Rather, many patients respond far more favorably to emotion and connecting how their actions take them away from what matters to them. Instead of quoting facts, we need more stories. We need people that were previously hesitant to talk to their friends about why they changed their minds and get those stories out there. My suspicion is some people have changed their mind based on seeing others they trust getting the vaccine or seeing someone they know become quite ill from COVID-19. We need to amplify those voices and messages.
Americans love choice and hate being told what to do.
Whether it be related to healthcare or any other aspect of our lives, Americans love choice.
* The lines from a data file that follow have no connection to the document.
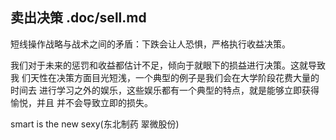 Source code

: ## 卖出决策 .doc/sell.md

  短线操作战略与战术之间的矛盾：下跌会让人恐惧，严格执行收益决策。

  我们对于未来的惩罚和收益都估计不足，倾向于就眼下的损益进行决策。这就导致我
  们天性在决策方面目光短浅，一个典型的例子是我们会在大学阶段花费大量的时间去
  进行学习之外的娱乐，这些娱乐都有一个典型的特点，就是能够立即获得愉悦，并且
  并不会导致立即的损失。

  smart is the new sexy(东北制药 翠微股份)

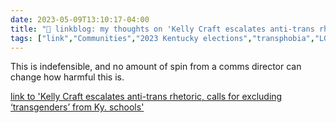 ---date: 2023-05-09T13:10:17-04:00title: "🔗 linkblog: my thoughts on 'Kelly Craft escalates anti-trans rhetoric, calls for excluding ‘transgenders’ from Ky. schools'"tags: ["link","Communities","2023 Kentucky elections","transphobia","LGBTQ","Kelly Craft","GOP"]---This is indefensible, and no amount of spin from a comms director can change how harmful this is.   [link to 'Kelly Craft escalates anti-trans rhetoric, calls for excluding ‘transgenders’ from Ky. schools'](https://www.lpm.org/news/2023-05-09/kelly-craft-escalates-anti-trans-rhetoric-calls-for-excluding-transgenders-from-ky-schools) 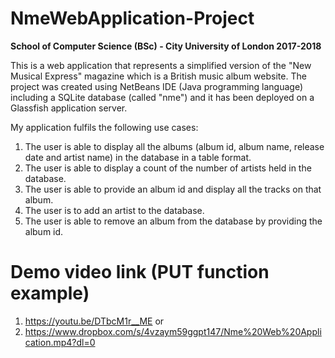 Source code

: # NmeWebApplication-Project
**School of Computer Science (BSc) - City University of London 2017-2018**

This is a web application that represents a simplified version of the "New Musical Express" magazine which is a British music album website. The project was created using NetBeans IDE (Java programming language) including a SQLite database (called "nme") and it has been deployed on a Glassfish application server.

My application fulfils the following use cases:

1. The user is able to display all the albums (album id, album name, release date and artist name) in the database in a table format.
2. The user is able to display a count of the number of artists held in the database.
3. The user is able to provide an album id and display all the tracks on that album.
4. The user is to add an artist to the database.
5. The user is able to remove an album from the database by providing the album id.

# Demo video link (PUT function example)
1. https://youtu.be/DTbcM1r__ME or 
2. https://www.dropbox.com/s/4vzaym59ggpt147/Nme%20Web%20Application.mp4?dl=0
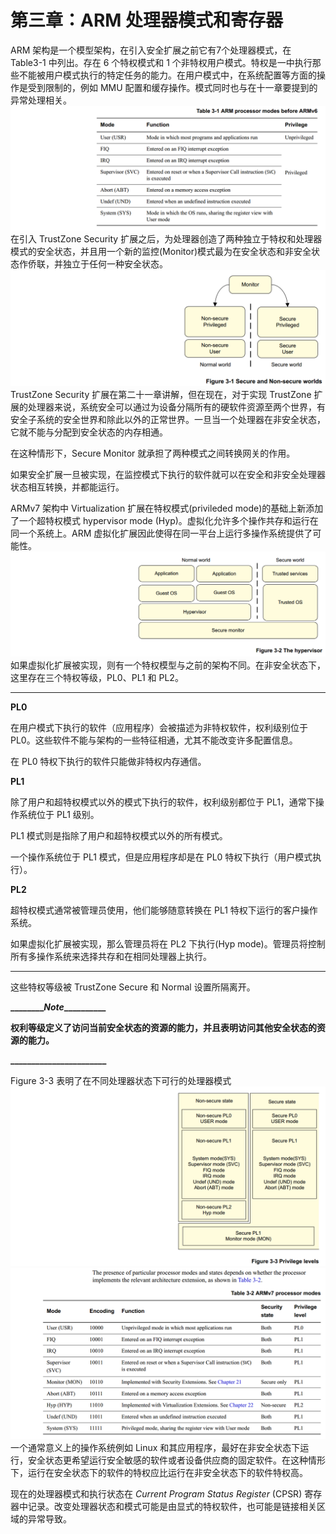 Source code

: # 第三章：ARM 处理器模式和寄存器

ARM 架构是一个模型架构，在引入安全扩展之前它有7个处理器模式，在 Table3-1 中列出。存在 6 个特权模式和 1 个非特权用户模式。特权是一中执行那些不能被用户模式执行的特定任务的能力。在用户模式中，在系统配置等方面的操作是受到限制的，例如 MMU 配置和缓存操作。模式同时也与在十一章要提到的异常处理相关。![](../assets/table3-1.png)在引入 TrustZone Security 扩展之后，为处理器创造了两种独立于特权和处理器模式的安全状态，并且用一个新的监控\(Monitor\)模式最为在安全状态和非安全状态作侨联，并独立于任何一种安全状态。![](../assets/figure3-1.png)TrustZone Security 扩展在第二十一章讲解，但在现在，对于实现 TrustZone 扩展的处理器来说，系统安全可以通过为设备分隔所有的硬软件资源至两个世界，有安全子系统的安全世界和除此以外的正常世界。一旦当一个处理器在非安全状态，它就不能与分配到安全状态的内存相通。

在这种情形下，Secure Monitor 就承担了两种模式之间转换网关的作用。

如果安全扩展一旦被实现，在监控模式下执行的软件就可以在安全和非安全处理器状态相互转换，并都能运行。

ARMv7 架构中 Virtualization 扩展在特权模式\(privileded mode\)的基础上新添加了一个超特权模式 hypervisor mode \(Hyp\)。虚拟化允许多个操作共存和运行在同一个系统上。ARM 虚拟化扩展因此使得在同一平台上运行多操作系统提供了可能性。![](../assets/figure3-2.png)如果虚拟化扩展被实现，则有一个特权模型与之前的架构不同。在非安全状态下，这里存在三个特权等级，PL0、PL1 和 PL2。

---

**PL0**

在用户模式下执行的软件（应用程序）会被描述为非特权软件，权利级别位于 PL0。这些软件不能与架构的一些特征相通，尤其不能改变许多配置信息。

在 PL0 特权下执行的软件只能做非特权内存通信。

**PL1**

除了用户和超特权模式以外的模式下执行的软件，权利级别都位于 PL1，通常下操作系统位于 PL1 级别。

PL1 模式则是指除了用户和超特权模式以外的所有模式。

一个操作系统位于 PL1 模式，但是应用程序却是在 PL0 特权下执行（用户模式执行）。

**PL2**

超特权模式通常被管理员使用，他们能够随意转换在 PL1 特权下运行的客户操作系统。

如果虚拟化扩展被实现，那么管理员将在 PL2 下执行\(Hyp mode\)。管理员将控制所有多操作系统来选择共存和在相同处理器上执行。

---

这些特权等级被 TrustZone Secure 和 Normal 设置所隔离开。

**\_\_\_\_\_\_\_\_**_**Note**_**\_\_\_\_\_\_\_\_\_\_**

**权利等级定义了访问当前安全状态的资源的能力，并且表明访问其他安全状态的资源的能力。**

**\_\_\_\_\_\_\_\_\_\_\_\_\_\_\_\_\_\_\_\_\_\_\_**

Figure 3-3 表明了在不同处理器状态下可行的处理器模式![](../assets/figure3-3.png)![](../assets/table3-2.png)一个通常意义上的操作系统例如 Linux 和其应用程序，最好在非安全状态下运行，安全状态更希望运行安全敏感的软件或者设备供应商的固定软件。在这种情形下，运行在安全状态下的软件的特权应比运行在非安全状态下的软件特权高。

现在的处理器模式和执行状态在 _Current Program Status Register_ \(CPSR\) 寄存器中记录。改变处理器状态和模式可能是由显式的特权软件，也可能是链接相关区域的异常导致。

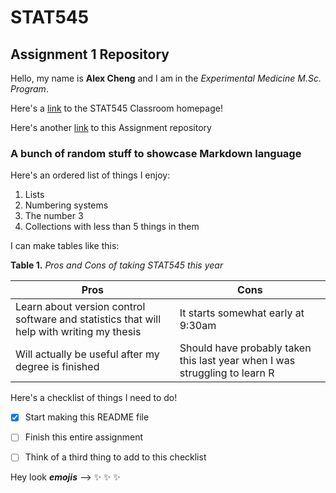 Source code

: # STAT545

## Assignment 1 Repository


Hello, my name is **Alex Cheng** and I am in the *Experimental Medicine M.Sc. Program*.

Here's a [link](http://stat545.com/Classroom/) to the STAT545 Classroom homepage!

Here's another [link](https://github.com/STAT545-UBC-students/hw01-acheng-ubc) to this Assignment repository

<!-- test to see if html comments show up in Github or not -->
### A bunch of random stuff to showcase Markdown language

Here's an ordered list of things I enjoy:

1. Lists
2. Numbering systems
3. The number 3
4. Collections with less than 5 things in them

I can make tables like this:

**Table 1.** *Pros and Cons of taking STAT545 this year*

| Pros | Cons |
|-----------------------|----------------------|
|  Learn about version control software and statistics that will help with writing my thesis   | It starts somewhat early at 9:30am  |
|  Will actually be useful after my degree is finished      | Should have probably taken this last year when I was struggling to learn R |


Here's a checklist of things I need to do!
- [x] Start making this README file
- [ ] Finish this entire assignment
- [ ] Think of a third thing to add to this checklist


Hey look ***emojis*** --> :sparkles: :sparkles: :sparkles:
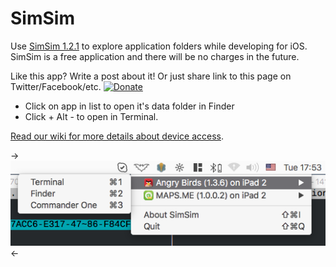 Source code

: # SimSim

Use [SimSim 1.2.1](https://github.com/dsmelov/simsim/blob/master/Release/SimSim_1.2.1.zip?raw=true) to explore application folders while developing for iOS. SimSim is a free application and there will be no charges in the future.

Like this app? Write a post about it! Or just share link to this page on Twitter/Facebook/etc. [![Donate](https://img.shields.io/badge/Donate-PayPal-green.svg)](https://www.paypal.com/cgi-bin/webscr?cmd=_s-xclick&hosted_button_id=NCQG5K5K79LEQ)

- Click on app in list to open it's data folder in Finder
- Click + Alt - to open in Terminal.

[Read our wiki for more details about device access](https://github.com/dsmelov/simsim/wiki/Accessing-app-folders-on-device-using-SimSim).

->![Alt text](/simsim.png?raw=true "screenshot")<-

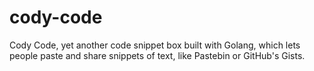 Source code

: # cody-code
Cody Code, yet another code snippet box built with Golang, which lets people paste and share snippets of text, like Pastebin or GitHub's Gists.
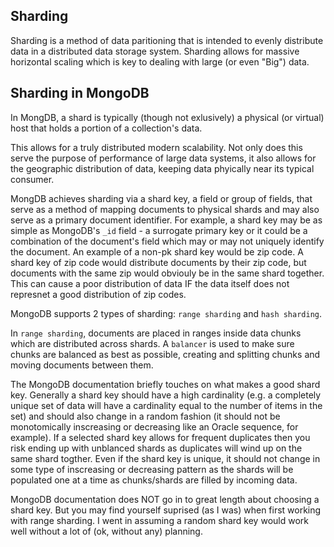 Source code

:## Sharding 

Sharding is a method of data paritioning that is intended to evenly distribute data in a distributed data storage system.  Sharding allows for massive horizontal scaling which is key to dealing with large (or even "Big") data.

## Sharding in MongoDB

In MongDB, a shard is typically (though not exlusively) a physical (or virtual) host that holds a portion of a collection's data.  

This allows for a truly distributed modern scalability.  Not only does this serve the purpose of performance of large data systems, it also allows for the geographic distribution of data, keeping data phyically near its typical consumer.  

MongDB achieves sharding via a shard key, a field or group of fields, that serve as a method of mapping documents to physical shards and may also serve as a primary document identifier.   For example, a shard key may be as simple as MongoDB's `_id` field - a surrogate primary key or it could be a combination of the document's field which may or may not uniquely identify the document.  An example of a non-pk shard key would be zip code.   A shard key of zip code would distribute documents by their zip code, but documents with the same zip would obviouly be in the same shard together.  This can cause a poor distribution of data IF the data itself does not represnet a good distribution of zip codes.  

MongoDB supports 2 types of sharding: `range sharding` and `hash sharding`.  

In `range sharding`, documents are placed in ranges inside data chunks which are distributed across shards.  A `balancer` is used to make sure chunks are balanced as best as possible, creating and splitting chunks and moving documents between them.   

The MongoDB documentation briefly touches on what makes a good shard key.   Generally a shard key should have a high cardinality (e.g. a completely unique set of data will have a cardinality equal to the number of items in the set) and should also change in a random fashion (it should not be monotomically inscreasing or decreasing like an Oracle sequence, for example).  If a selected shard key allows for frequent duplicates then you risk ending up with unblanced shards as duplicates will wind up on the same shard togther.  Even if the shard key is unique, it should not change in some type of inscreasing or decreasing pattern as the shards will be populated one at a time as chunks/shards are filled by incoming data.  

MongoDB documentation does NOT go in to great length about choosing a shard key.  But you may find yourself suprised (as I was) when first working with range sharding.  I went in assuming a random shard key would work well without a lot of (ok, without any) planning.  


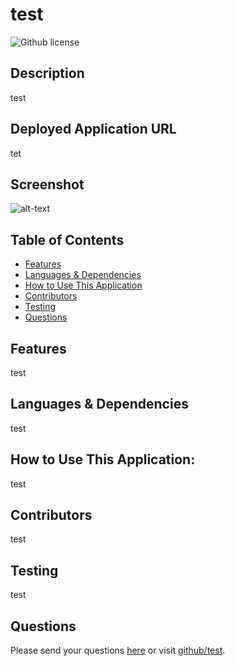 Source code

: # test 
![Github license](https://img.shields.io/badge/license--blue.svg)
## Description
test
## Deployed Application URL
tet
## Screenshot
![alt-text](test)
## Table of Contents
* [Features](#features)
* [Languages & Dependencies](#languagesanddependencies)
* [How to Use This Application](#HowtoUseThisApplication)
* [Contributors](#contributors)
* [Testing](#testing)
* [Questions](#questions)
## Features
test
## Languages & Dependencies
test
## How to Use This Application:
test
## Contributors
test
## Testing
test
## Questions
Please send your questions [here](mailto:test?subject=[GitHub]%20Dev%20Connect) or visit [github/test](https://github.com/test).
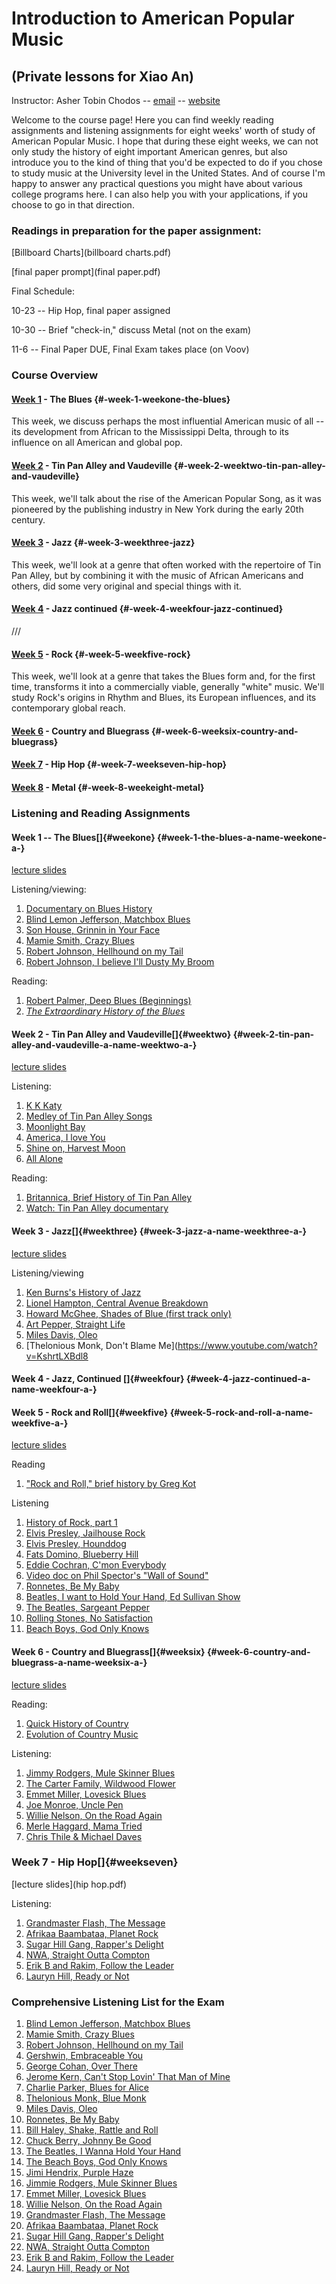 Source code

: Introduction to American Popular Music
======================================

(Private lessons for Xiao An)
-----------------------------

Instructor: Asher Tobin Chodos -- [email](mailto:tobin.chodos@gmail.com)
-- [website](www.tobinchodos.com)

Welcome to the course page! Here you can find weekly reading assignments
and listening assignments for eight weeks' worth of study of American
Popular Music. I hope that during these eight weeks, we can not only
study the history of eight important American genres, but also introduce
you to the kind of thing that you'd be expected to do if you chose to
study music at the University level in the United States. And of course
I'm happy to answer any practical questions you might have about various
college programs here. I can also help you with your applications, if
you choose to go in that direction.

### Readings in preparation for the paper assignment:
[Billboard Charts](billboard charts.pdf)

[final paper prompt](final paper.pdf)

Final Schedule:

10-23 -- Hip Hop, final paper assigned

10-30 -- Brief "check-in," discuss Metal (not on the exam)

11-6 -- Final Paper DUE, Final Exam takes place (on Voov)

### Course Overview

#### [Week 1](#weekone) - The Blues {#-week-1-weekone-the-blues}

This week, we discuss perhaps the most influential American music of all
-- its development from African to the Mississippi Delta, through to its
influence on all American and global pop.

#### [Week 2](#weektwo) - Tin Pan Alley and Vaudeville {#-week-2-weektwo-tin-pan-alley-and-vaudeville}

This week, we'll talk about the rise of the American Popular Song, as it
was pioneered by the publishing industry in New York during the early
20th century.

#### [Week 3](#weekthree) - Jazz {#-week-3-weekthree-jazz}

This week, we'll look at a genre that often worked with the repertoire
of Tin Pan Alley, but by combining it with the music of African
Americans and others, did some very original and special things with it.

#### [Week 4](#weekfour) - Jazz continued {#-week-4-weekfour-jazz-continued}

///

#### [Week 5](#weekfive) - Rock {#-week-5-weekfive-rock}

This week, we'll look at a genre that takes the Blues form and, for the
first time, transforms it into a commercially viable, generally "white"
music. We'll study Rock's origins in Rhythm and Blues, its European
influences, and its contemporary global reach.

#### [Week 6](#weeksix) - Country and Bluegrass {#-week-6-weeksix-country-and-bluegrass}

#### [Week 7](#weekseven) - Hip Hop {#-week-7-weekseven-hip-hop}

#### [Week 8](#weekeight) - Metal {#-week-8-weekeight-metal}

### Listening and Reading Assignments

#### Week 1 -- The Blues[]{#weekone} {#week-1-the-blues-a-name-weekone-a-}

[lecture slides](theblues.pdf)

Listening/viewing:

1.  [Documentary on Blues
    History](https://www.youtube.com/watch?v=5qq_qnLHf74)
2.  [Blind Lemon Jefferson, Matchbox
    Blues](https://www.youtube.com/watch?v=JXC1jjRCXtg)
3.  [Son House, Grinnin in Your
    Face](https://www.youtube.com/watch?v=QA8-ZOuKetU)
4.  [Mamie Smith, Crazy
    Blues](https://www.youtube.com/watch?v=OiJrBgbwsJw)
5.  [Robert Johnson, Hellhound on my
    Tail](https://www.youtube.com/watch?v=OHAIgpih86E)
6.  [Robert Johnson, I believe I'll Dusty My
    Broom](https://www.youtube.com/watch?v=i4ZW08zOkYU)

Reading:

1.  [Robert Palmer, Deep Blues (Beginnings)](palmer.pdf)
2.  [*The Extraordinary History of the
    Blues*](https://musicworkshopcompany.wordpress.com/2015/09/15/the-extraordinary-history-of-the-blues/)

#### Week 2 - Tin Pan Alley and Vaudeville[]{#weektwo} {#week-2-tin-pan-alley-and-vaudeville-a-name-weektwo-a-}

[lecture slides](tinpan.pdf)

Listening:

1.  [K K Katy](https://www.youtube.com/watch?v=SAAkrI-aaOE)
2.  [Medley of Tin Pan Alley
    Songs](https://www.youtube.com/watch?v=gNliJQ5MHYk)
3.  [Moonlight Bay](https://www.youtube.com/watch?v=5rDfsdR5dSM)
4.  [America, I love You](https://www.youtube.com/watch?v=LrD_aMS1e60)
5.  [Shine on, Harvest
    Moon](https://www.youtube.com/watch?v=D7Mu9fh23dY)
6.  [All Alone](https://www.youtube.com/watch?v=D7Mu9fh23dY)

Reading:

1.  [Britannica, Brief History of Tin Pan
    Alley](https://www.britannica.com/art/Tin-Pan-Alley-musical-history)
2.  [Watch: Tin Pan Alley
    documentary](https://www.youtube.com/watch?v=qgxwLtfYQU8)

#### Week 3 - Jazz[]{#weekthree} {#week-3-jazz-a-name-weekthree-a-}

[lecture slides](jazz.pdf)

Listening/viewing

1.  [Ken Burns's History of
    Jazz](https://www.youtube.com/watch?v=fZZhieONyto&list=PLcHvuVsInY7UOWN9eXVB9vvxjCQLqmyg-)
2.  [Lionel Hampton, Central Avenue
    Breakdown](https://www.youtube.com/watch?v=IBGgWzAC7y4&list=PLwgy_n_JNI7VTCzWgUALMtEJ9G--x3IMI)
3.  [Howard McGhee, Shades of Blue (first track
    only)](https://www.youtube.com/watch?v=vSMbs0n-qvA)
4.  [Art Pepper, Straight
    Life](https://www.youtube.com/watch?v=-ZQJiBR1OSQ)
5.  [Miles Davis, Oleo](https://www.youtube.com/watch?v=9IY29EZb1pI)
6.  \[Thelonious Monk, Don't Blame
    Me\](<https://www.youtube.com/watch?v=KshrtLXBdl8>

#### Week 4 - Jazz, Continued []{#weekfour} {#week-4-jazz-continued-a-name-weekfour-a-}

#### Week 5 - Rock and Roll[]{#weekfive} {#week-5-rock-and-roll-a-name-weekfive-a-}

[lecture slides](rock.pdf)

Reading

1.  ["Rock and Roll," brief history by Greg
    Kot](https://www.britannica.com/art/rock-and-roll-early-style-of-rock-music)

Listening

1.  [History of Rock, part
    1](https://www.youtube.com/watch?v=R-j2rILarYA)
2.  [Elvis Presley, Jailhouse
    Rock](https://www.youtube.com/watch?v=gj0Rz-uP4Mk)
3.  [Elvis Presley,
    Hounddog](https://www.youtube.com/watch?v=sGZm7EOamWk)
4.  [Fats Domino, Blueberry
    Hill](https://www.youtube.com/watch?v=ardeW1HPhH0)
5.  [Eddie Cochran, C'mon
    Everybody](https://www.youtube.com/watch?v=Qadw2rFiaJc)
6.  [Video doc on Phil Spector's "Wall of
    Sound"](https://www.youtube.com/watch?v=hM_OJO4ccZU)
7.  [Ronnetes, Be My Baby](https://www.youtube.com/watch?v=gG7UXv8Zc5Q)
8.  [Beatles, I want to Hold Your Hand, Ed Sullivan
    Show](https://www.youtube.com/watch?v=jenWdylTtzs)
9.  [The Beatles, Sargeant
    Pepper](https://www.youtube.com/watch?v=VtXl8xAPAtA&list=PL3PhWT10BW3VDM5IcVodrdUpVIhU8f7Z-)
10. [Rolling Stones, No
    Satisfaction](https://www.youtube.com/watch?v=MSSxnv1_J2g)
11. [Beach Boys, God Only
    Knows](https://www.youtube.com/watch?v=CWPo5SC3zik)

#### Week 6 - Country and Bluegrass[]{#weeksix} {#week-6-country-and-bluegrass-a-name-weeksix-a-}

[lecture slides](country.pdf)

Reading:

1.  [Quick History of
    Country](https://www.liveabout.com/the-history-of-country-music-934030)
2.  [Evolution of Country
    Music](https://grizzlyrose.com/evolution-of-country-music/)

Listening:

1.  [Jimmy Rodgers, Mule Skinner
    Blues](https://www.youtube.com/watch?v=SQ0ppOZ967k)
2.  [The Carter Family, Wildwood
    Flower](https://www.youtube.com/watch?v=ewnfWoSQz3o)
3.  [Emmet Miller, Lovesick
    Blues](https://www.youtube.com/watch?v=otNICva63mQ)
4.  [Joe Monroe, Uncle Pen](https://www.youtube.com/watch?v=MeZPAQRl7TA)
5.  [Willie Nelson, On the Road
    Again](https://www.youtube.com/watch?v=dBN86y30Ufc)
6.  [Merle Haggard, Mama
    Tried](https://www.youtube.com/watch?v=UKuc4nfJByc)
7.  [Chris Thile & Michael
    Daves](https://www.youtube.com/watch?v=F_CKeb2gPQ8)

### Week 7 - Hip Hop[]{#weekseven}

[lecture slides](hip hop.pdf)

Listening:
1. [Grandmaster Flash, The Message](https://www.youtube.com/watch?v=PobrSpMwKk4)
2. [Afrikaa Baambataa, Planet Rock](https://www.youtube.com/watch?v=9J3lwZjHenA)
3. [Sugar Hill Gang, Rapper's Delight](https://www.youtube.com/watch?v=mcCK99wHrk0)
4. [NWA, Straight Outta Compton](https://www.youtube.com/watch?v=9OJStAZz1bc)
5. [Erik B and Rakim, Follow the Leader](https://www.youtube.com/watch?v=95gP3m-uBHA)
6. [Lauryn Hill, Ready or Not](https://www.youtube.com/watch?v=aIXyKmElvv8)

### Comprehensive Listening List for the Exam

1.  [Blind Lemon Jefferson, Matchbox Blues](https://www.youtube.com/watch?v=JXC1jjRCXtg)
2.  [Mamie Smith, Crazy Blues](https://www.youtube.com/watch?v=OiJrBgbwsJw)
3.  [Robert Johnson, Hellhound on my Tail](https://www.youtube.com/watch?v=OHAIgpih86E)
4.  [Gershwin, Embraceable You](https://www.youtube.com/watch?v=A5TrNfV5mXE)
7. [George Cohan, Over There](https://www.youtube.com/watch?v=yGsVguiM5ao&t=1m12s)
5. [Jerome Kern, Can't Stop Lovin' That Man of Mine](https://www.youtube.com/watch?v=vPR3X9AjhaU)
6. [Charlie Parker, Blues for Alice](https://www.youtube.com/watch?v=Upk3QiESOfU)
7. [Thelonious Monk, Blue Monk](https://www.youtube.com/watch?v=_40V2lcxM7k)
8. [Miles Davis, Oleo](https://www.youtube.com/watch?v=9IY29EZb1pI)
9. [Ronnetes, Be My Baby](https://www.youtube.com/watch?v=gG7UXv8Zc5Q)
10. [Bill Haley, Shake, Rattle and Roll](https://www.youtube.com/watch?v=8B7xr_EjbzE)
11. [Chuck Berry, Johnny Be Good](https://www.youtube.com/watch?v=6ROwVrF0Ceg)
12. [The Beatles, I Wanna Hold Your Hand](https://www.youtube.com/watch?v=jenWdylTtzs)
13. [The Beach Boys, God Only Knows](https://www.youtube.com/watch?v=CWPo5SC3zik)
14. [Jimi Hendrix, Purple Haze](https://www.youtube.com/watch?v=WGoDaYjdfSg)
15. [Jimmie Rodgers, Mule Skinner Blues](https://www.youtube.com/watch?v=WGoDaYjdfSg)
16. [Emmet Miller, Lovesick Blues](https://www.youtube.com/watch?v=otNICva63mQ)
17. [Willie Nelson, On the Road Again](https://www.youtube.com/watch?v=dBN86y30Ufc)
1. [Grandmaster Flash, The Message](https://www.youtube.com/watch?v=PobrSpMwKk4)
2. [Afrikaa Baambataa, Planet Rock](https://www.youtube.com/watch?v=9J3lwZjHenA)
3. [Sugar Hill Gang, Rapper's Delight](https://www.youtube.com/watch?v=mcCK99wHrk0)
4. [NWA, Straight Outta Compton](https://www.youtube.com/watch?v=9OJStAZz1bc)
5. [Erik B and Rakim, Follow the Leader](https://www.youtube.com/watch?v=95gP3m-uBHA)
6. [Lauryn Hill, Ready or Not](https://www.youtube.com/watch?v=aIXyKmElvv8)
We see this play out in all aspects of our lives, and I see it frequently in other aspects of healthcare, particularly around patients wanting to pick their own doctors and hospitals. Americans are willing to spend significantly more money on an insurance plan to ensure they have a wide network of physicians as opposed to a narrow network and being told they can only see this doctor or go to that hospital (more on this in a future blog).
Changing people’s opinions, views, and ultimately converting this into taking an action such as getting vaccinated is hard, slow work. And, sometimes people may just be willing to die over the choice of not getting vaccinated.
Erik Frederick, a hospital leader in Springfield, Missouri, summed it up best in a recent Modern Healthcare article:
“We try to convince people, but it is almost like you are talking a different language," he lamented. “There is no way they are going to get a vaccine. Their personal freedom is more important."
He is right.
Sometimes people will risk death over caving to what ‘others’ tell them to do.
I guess, in hindsight, none of this is new. Patrick Henry said it best back in 1775, ‘Give me liberty or give me death,’ and now slightly amended 246 years the same theme applies to what we’re seeing with many vaccine holdouts, ‘Give me liberty and/or give me death.’